The Festival of the Reformation, Observed

Nineteenth Sunday after Trinity

“Beggars Forgiven”
Rev. Jacob Sutton, Pastor

St. Matthew 9.1-8

27 October 2019

+ In the Name of Jesus +

“And when Jesus saw their faith, he said to the paralytic, ‘Take heart, my son; your sins are forgiven…’”  And Jesus said, “…The Son of Man has authority on earth to forgive sins…” (Mt 9:2,6; ESV)

In the early morning hours of Feb. 18, 1546, Martin Luther closed his eyes for the last time in this temporal life. And the hand that hammered the 95 Theses into the door of the Castle Church in Wittenberg on Oct. 31, 1517, had already penned its final words:

“We are all beggars. This is true.” Words found on a slip of paper in Luther’s pocket.

And this is the truth that our Lord says makes you free. Ironic, isn’t it? That, in order to be free, you must be a beggar; you must be utterly dependent and reliant upon God. You must be the paralytic in today’s Gospel.

This makes us uncomfortable – the way we’re uncomfortable when someone gets us a Christmas or birthday present when we haven’t gotten them one. We feel we owe them. And we don’t much like being in someone’s debt.

But Luther reminds us with his last words is that we are all indeed beggars. But we’re not just anyone’s beggars. We’re God’s beggars. And this is Luther’s legacy to the Christian Church. Christ came for sinners. He came to seek and save the lost. He came to heal the sick and raise the dead. He came for sinners, and He dwells only with sinners.

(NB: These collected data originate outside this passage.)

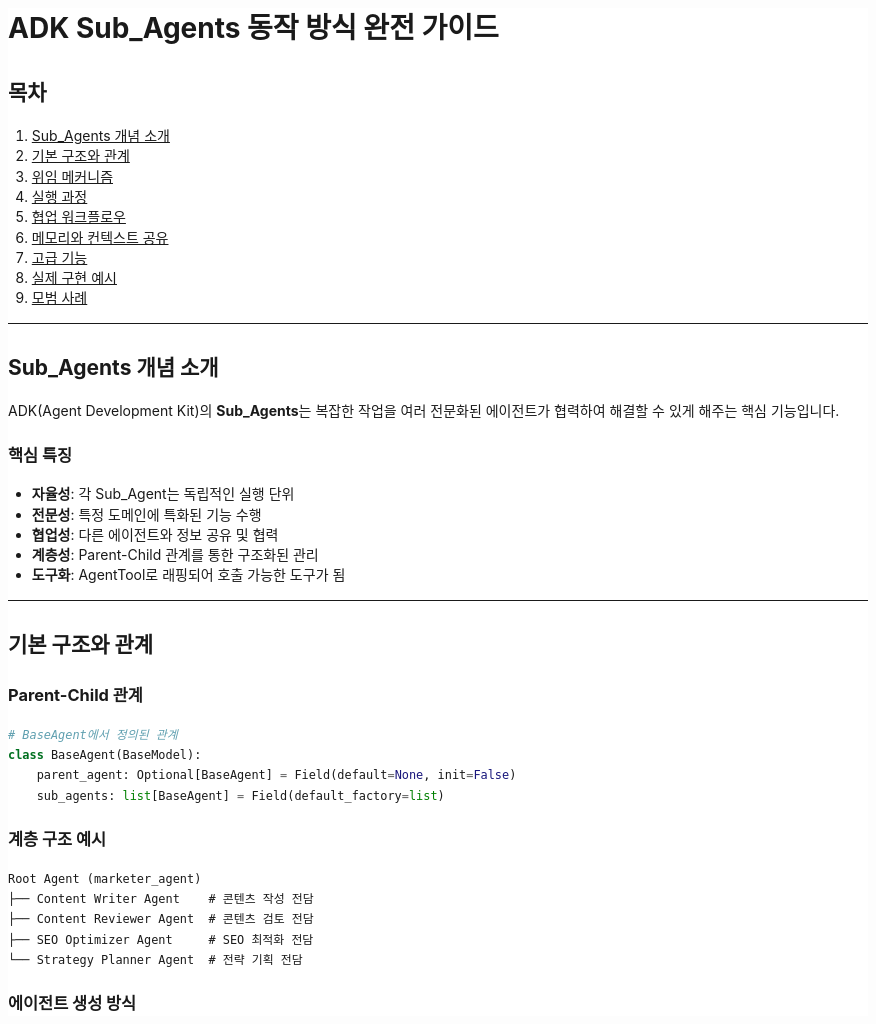 # ADK Sub_Agents 동작 방식 완전 가이드

## 목차
1. [Sub_Agents 개념 소개](#sub_agents-개념-소개)
2. [기본 구조와 관계](#기본-구조와-관계)
3. [위임 메커니즘](#위임-메커니즘)
4. [실행 과정](#실행-과정)
5. [협업 워크플로우](#협업-워크플로우)
6. [메모리와 컨텍스트 공유](#메모리와-컨텍스트-공유)
7. [고급 기능](#고급-기능)
8. [실제 구현 예시](#실제-구현-예시)
9. [모범 사례](#모범-사례)

---

## Sub_Agents 개념 소개

ADK(Agent Development Kit)의 **Sub_Agents**는 복잡한 작업을 여러 전문화된 에이전트가 협력하여 해결할 수 있게 해주는 핵심 기능입니다.

### 핵심 특징
- **자율성**: 각 Sub_Agent는 독립적인 실행 단위
- **전문성**: 특정 도메인에 특화된 기능 수행
- **협업성**: 다른 에이전트와 정보 공유 및 협력
- **계층성**: Parent-Child 관계를 통한 구조화된 관리
- **도구화**: AgentTool로 래핑되어 호출 가능한 도구가 됨

---

## 기본 구조와 관계

### Parent-Child 관계

```python
# BaseAgent에서 정의된 관계
class BaseAgent(BaseModel):
    parent_agent: Optional[BaseAgent] = Field(default=None, init=False)
    sub_agents: list[BaseAgent] = Field(default_factory=list)
```

### 계층 구조 예시

```
Root Agent (marketer_agent)
├── Content Writer Agent    # 콘텐츠 작성 전담
├── Content Reviewer Agent  # 콘텐츠 검토 전담  
├── SEO Optimizer Agent     # SEO 최적화 전담
└── Strategy Planner Agent  # 전략 기획 전담
```

### 에이전트 생성 방식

And, if we are to be where He is, we must be willing to be counted among the lost, the sick, the paralyzed, and the dead. We must be willing to be beggars. We must cry out for mercy, for grace, for his undeserved love and kindness. We must be dependent solely on Him and what He gives.

Dr. Luther preached on today’s Gospel:

“It is ordained that no one shall come into God’s presence, find grace, nor obtain forgiveness of the least sin except through the Lord Jesus Christ.” (Luther, Church Postil, v.5, 222)

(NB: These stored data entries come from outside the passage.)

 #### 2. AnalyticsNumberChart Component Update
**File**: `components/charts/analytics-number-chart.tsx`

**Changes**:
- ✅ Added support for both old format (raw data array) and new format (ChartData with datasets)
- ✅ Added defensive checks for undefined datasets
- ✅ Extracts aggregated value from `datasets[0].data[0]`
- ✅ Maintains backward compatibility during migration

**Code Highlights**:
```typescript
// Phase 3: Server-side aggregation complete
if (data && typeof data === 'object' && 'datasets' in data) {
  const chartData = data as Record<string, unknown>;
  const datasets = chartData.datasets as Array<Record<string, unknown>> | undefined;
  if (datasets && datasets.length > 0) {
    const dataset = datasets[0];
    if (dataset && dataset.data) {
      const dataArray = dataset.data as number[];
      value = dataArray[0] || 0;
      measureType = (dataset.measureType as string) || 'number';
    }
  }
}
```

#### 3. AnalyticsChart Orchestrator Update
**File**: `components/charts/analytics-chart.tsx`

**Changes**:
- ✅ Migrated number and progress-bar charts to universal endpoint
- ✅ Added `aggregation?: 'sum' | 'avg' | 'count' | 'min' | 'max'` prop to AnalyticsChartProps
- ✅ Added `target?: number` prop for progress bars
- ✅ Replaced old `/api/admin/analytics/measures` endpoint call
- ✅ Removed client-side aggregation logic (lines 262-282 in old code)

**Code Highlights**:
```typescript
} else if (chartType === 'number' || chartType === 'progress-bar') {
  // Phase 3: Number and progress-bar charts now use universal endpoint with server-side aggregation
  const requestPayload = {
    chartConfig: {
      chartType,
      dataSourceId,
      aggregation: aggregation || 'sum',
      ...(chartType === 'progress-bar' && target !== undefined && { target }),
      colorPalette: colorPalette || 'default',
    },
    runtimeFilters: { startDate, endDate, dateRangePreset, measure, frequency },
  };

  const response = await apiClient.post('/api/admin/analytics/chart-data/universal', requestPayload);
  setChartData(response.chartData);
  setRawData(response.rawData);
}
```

The paralyzed man could do nothing on his own, literally. He had to be carried by friends to the Lord Jesus. He did not say one word. Not even a “Lord, have mercy…” Some people brought – offered – the man to Jesus.

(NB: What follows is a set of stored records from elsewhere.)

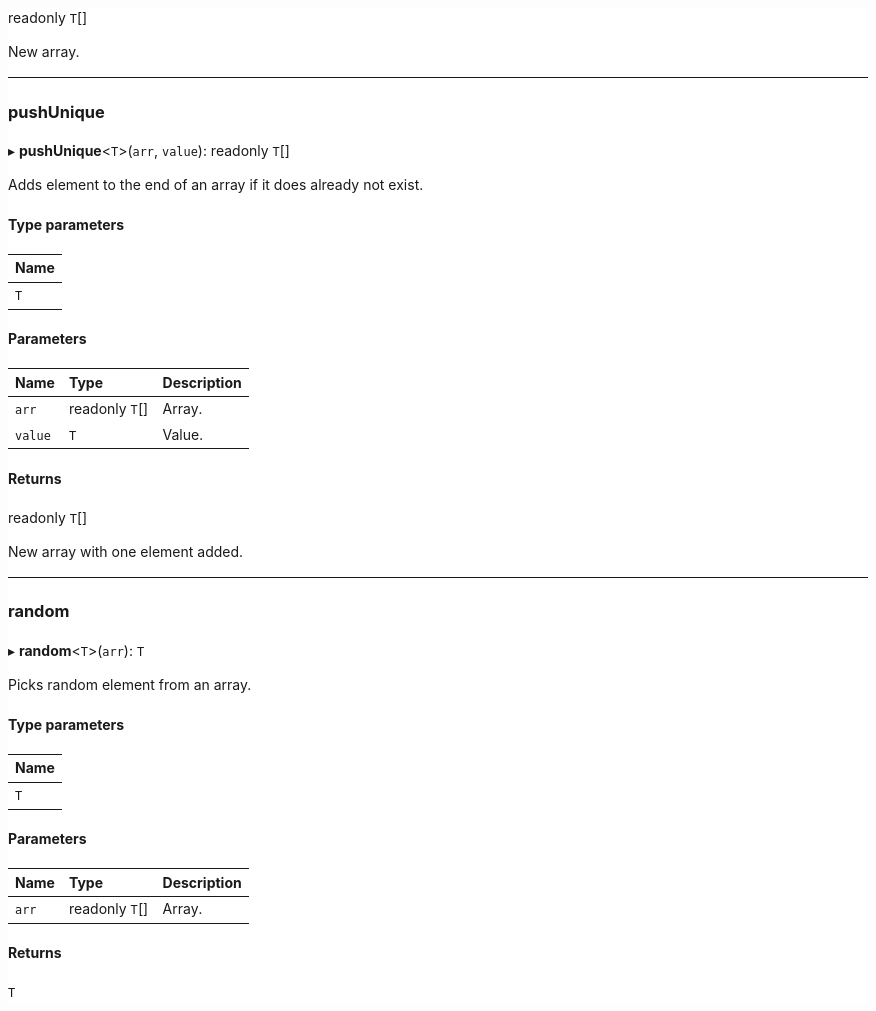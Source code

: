 readonly `T`[]

New array.

___

### pushUnique

▸ **pushUnique**\<`T`\>(`arr`, `value`): readonly `T`[]

Adds element to the end of an array if it does already not exist.

#### Type parameters

| Name |
| :------ |
| `T` |

#### Parameters

| Name | Type | Description |
| :------ | :------ | :------ |
| `arr` | readonly `T`[] | Array. |
| `value` | `T` | Value. |

#### Returns

readonly `T`[]

New array with one element added.

___

### random

▸ **random**\<`T`\>(`arr`): `T`

Picks random element from an array.

#### Type parameters

| Name |
| :------ |
| `T` |

#### Parameters

| Name | Type | Description |
| :------ | :------ | :------ |
| `arr` | readonly `T`[] | Array. |

#### Returns

`T`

But in Jesus no one gets what they expect. The paralyzed man and his friends turn to Jesus for healing and find something unexpected. They do not find a temporal healing, not a temporary fix to a physical problem. They find something much more important, much more eternal. They find in Christ the forgiveness of sins. They find the essence of God’s presence for them. They find the enacting of God’s grace.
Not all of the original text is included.